Gruppo 2: Dove stare? Una nuova lettura geopolitica per la cooperazione italiana
  • Parole chiave della discussione:priorità geografiche
Gruppo 3: Cosa fare? eccellenze italiane, innovazioni e priorità
  • Parole chiave della discussione:priorità settoriali (salute, agricoltura,governance, formazione, etc); attori (cooperazione decentrata, università, società civile del Sud, etc); strumenti (crediti agevolati, budget support, assistenza tecnica etc), punti di forza.

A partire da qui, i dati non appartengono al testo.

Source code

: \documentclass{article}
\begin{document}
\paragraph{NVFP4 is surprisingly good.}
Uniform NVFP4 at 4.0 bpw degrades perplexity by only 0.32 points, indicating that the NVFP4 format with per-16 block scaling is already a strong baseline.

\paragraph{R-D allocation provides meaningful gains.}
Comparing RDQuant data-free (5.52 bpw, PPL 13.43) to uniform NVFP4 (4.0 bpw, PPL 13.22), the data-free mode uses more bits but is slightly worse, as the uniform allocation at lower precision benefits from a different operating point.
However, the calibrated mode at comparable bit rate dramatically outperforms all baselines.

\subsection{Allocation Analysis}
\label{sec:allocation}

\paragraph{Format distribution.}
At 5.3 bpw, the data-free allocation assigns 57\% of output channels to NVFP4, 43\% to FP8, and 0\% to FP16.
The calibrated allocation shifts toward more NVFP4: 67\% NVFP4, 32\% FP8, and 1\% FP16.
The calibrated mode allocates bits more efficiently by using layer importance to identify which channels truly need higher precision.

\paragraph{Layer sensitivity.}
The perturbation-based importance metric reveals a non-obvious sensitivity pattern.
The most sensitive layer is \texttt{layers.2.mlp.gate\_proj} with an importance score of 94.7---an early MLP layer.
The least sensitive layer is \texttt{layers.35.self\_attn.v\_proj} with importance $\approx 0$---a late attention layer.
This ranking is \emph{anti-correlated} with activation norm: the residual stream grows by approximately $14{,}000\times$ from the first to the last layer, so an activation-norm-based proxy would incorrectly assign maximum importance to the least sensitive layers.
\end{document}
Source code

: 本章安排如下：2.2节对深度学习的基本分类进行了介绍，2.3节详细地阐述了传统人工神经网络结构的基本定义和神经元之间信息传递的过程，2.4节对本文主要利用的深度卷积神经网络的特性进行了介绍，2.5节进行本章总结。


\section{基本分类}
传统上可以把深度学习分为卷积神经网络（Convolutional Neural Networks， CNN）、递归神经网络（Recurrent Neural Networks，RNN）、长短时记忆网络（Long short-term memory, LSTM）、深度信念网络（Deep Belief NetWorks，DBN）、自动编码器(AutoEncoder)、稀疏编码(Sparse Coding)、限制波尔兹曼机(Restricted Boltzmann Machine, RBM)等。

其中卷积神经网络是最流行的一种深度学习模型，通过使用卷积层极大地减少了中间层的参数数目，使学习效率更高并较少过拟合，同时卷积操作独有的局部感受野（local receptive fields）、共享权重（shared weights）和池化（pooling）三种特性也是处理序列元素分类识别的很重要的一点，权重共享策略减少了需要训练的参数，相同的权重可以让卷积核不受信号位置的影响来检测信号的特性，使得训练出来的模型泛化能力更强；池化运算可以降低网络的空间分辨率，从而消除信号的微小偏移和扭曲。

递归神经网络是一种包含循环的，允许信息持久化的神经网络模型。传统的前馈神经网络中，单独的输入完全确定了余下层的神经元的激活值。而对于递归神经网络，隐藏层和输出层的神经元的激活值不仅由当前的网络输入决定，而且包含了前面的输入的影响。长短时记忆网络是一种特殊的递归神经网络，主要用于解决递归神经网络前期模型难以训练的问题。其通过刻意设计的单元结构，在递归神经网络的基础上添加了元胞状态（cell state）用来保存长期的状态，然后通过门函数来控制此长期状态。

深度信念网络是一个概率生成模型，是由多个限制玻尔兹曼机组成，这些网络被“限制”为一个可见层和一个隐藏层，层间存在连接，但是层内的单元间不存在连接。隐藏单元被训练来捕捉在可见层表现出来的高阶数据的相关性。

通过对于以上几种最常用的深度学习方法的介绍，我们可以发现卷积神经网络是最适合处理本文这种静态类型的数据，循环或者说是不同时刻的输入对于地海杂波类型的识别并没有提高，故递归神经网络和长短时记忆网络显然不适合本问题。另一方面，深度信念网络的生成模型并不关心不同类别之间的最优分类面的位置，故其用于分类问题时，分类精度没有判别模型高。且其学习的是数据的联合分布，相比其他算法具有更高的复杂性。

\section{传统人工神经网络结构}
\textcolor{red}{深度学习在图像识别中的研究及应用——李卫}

Gruppo 4: Come fare? modelli, risorse e coerenza delle politiche
  • Parole chiave della discussione:Riforma legge 49/87, architettura istituzionale, Parlamento, la cooperazione degli altri, OCSE/DAC finanziamento dello sviluppo, meccanismi innovativi, sinergie, meccanismi di coerenza, coordinamento interministeriale, cabina di regia
Gruppo 5: Il ruolo dell’Italia nelle aree di crisi
  • Parole chiave della discussione:risposta emergenze, legame emergenza-sviluppo, stati fragili, rapporto civili-militari, decreto missioni internazionali, prevenzione dei disastri
Gruppo 6: Il partenariato pubblico privato: modelli ed esperienze a servizio della cooperazione
  • Parole chiave della discussione:PPP, PMI, blending, joint venture, internazionalizzazione, inclusione finanziaria, responsabilità sociale d’impresa, slegamento dell’aiuto, riforma articoli 6 e 7 legge 49/87
Gruppo 7: Cooperazione e gratuità: volontariato, terzo settore e no-profit
  • Parole chiave della discussione:società civile, ONG, idoneità, giovani, scuole, commercio equo e solidale,enabling environment(quadro giuridico), 5×1000 e deducibilità, filantropia, fundraising, cooperazione “popolare”, opinione pubblica, advocacy
Gruppo 8: Ruolo delle diaspore e comunità migranti nella cooperazione: oltre le rimesse
  • Parole chiave della discussione:costo delle rimesse, consumo e investimento, fuga dei cervelli, migrazione di ritorno, imprenditorialità
Gruppo 9: Verso una strategia multilaterale unitaria: Nazioni Unite, Banche e Fondi di sviluppo e Unione Europea
  • Parole chiave della discussione:programmazione, negoziati/replenishment, earmarking/core funding, ritorni, efficacia,agenda for change, prospettive finanziarie, cooperazione delegata,spending review
Gruppo 10: Valutare e comunicare i risultati: efficacia e trasparenza
  • Parole chiave della discussione:accountability, media, opinione pubblica, Parlamento, indipendenza, retroazione, ex post, impatto, rete, open data, social network, rischio fiduciario
Entro il 10 maggio saranno aperte delle caselle di posta elettronica, una per gruppo, alle quali sarà possibile inoltrare i contributi; essi devono essere non più lunghi di 3.000 caratteri e necessariamente strutturati su 3 paragrafi:
I   stato dell’arte dell’Italia rispetto al tema
II  valore aggiunto dell’approccio italiano
III raccomandazioni specifiche.
Le consultazioni termineranno il 30 giugno 2012.